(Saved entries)
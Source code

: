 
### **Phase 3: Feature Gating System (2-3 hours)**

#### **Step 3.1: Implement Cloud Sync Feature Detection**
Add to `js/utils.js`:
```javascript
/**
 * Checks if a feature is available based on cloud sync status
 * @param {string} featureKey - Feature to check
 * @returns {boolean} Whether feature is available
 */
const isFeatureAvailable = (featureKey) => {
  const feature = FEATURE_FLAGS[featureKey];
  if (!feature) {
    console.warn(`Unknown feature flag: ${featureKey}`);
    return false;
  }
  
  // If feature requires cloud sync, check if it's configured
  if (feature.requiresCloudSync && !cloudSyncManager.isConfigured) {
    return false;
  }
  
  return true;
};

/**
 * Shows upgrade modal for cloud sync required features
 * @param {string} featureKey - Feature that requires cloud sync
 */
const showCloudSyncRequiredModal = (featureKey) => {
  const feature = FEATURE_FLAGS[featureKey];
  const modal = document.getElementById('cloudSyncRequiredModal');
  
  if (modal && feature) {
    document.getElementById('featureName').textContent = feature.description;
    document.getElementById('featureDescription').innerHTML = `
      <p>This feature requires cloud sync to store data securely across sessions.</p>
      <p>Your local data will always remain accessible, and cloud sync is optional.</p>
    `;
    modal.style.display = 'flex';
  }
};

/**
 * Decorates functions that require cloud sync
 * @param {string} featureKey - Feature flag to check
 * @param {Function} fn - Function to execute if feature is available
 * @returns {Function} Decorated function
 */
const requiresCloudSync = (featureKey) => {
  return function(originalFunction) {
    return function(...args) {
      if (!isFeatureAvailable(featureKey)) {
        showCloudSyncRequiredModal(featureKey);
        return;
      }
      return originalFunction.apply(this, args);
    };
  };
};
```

**Work order:** Whenever a line in the entries holds the word "getElementById", copy that line.

**Output of the task:**
  const modal = document.getElementById('cloudSyncRequiredModal');
    document.getElementById('featureName').textContent = feature.description;
    document.getElementById('featureDescription').innerHTML = `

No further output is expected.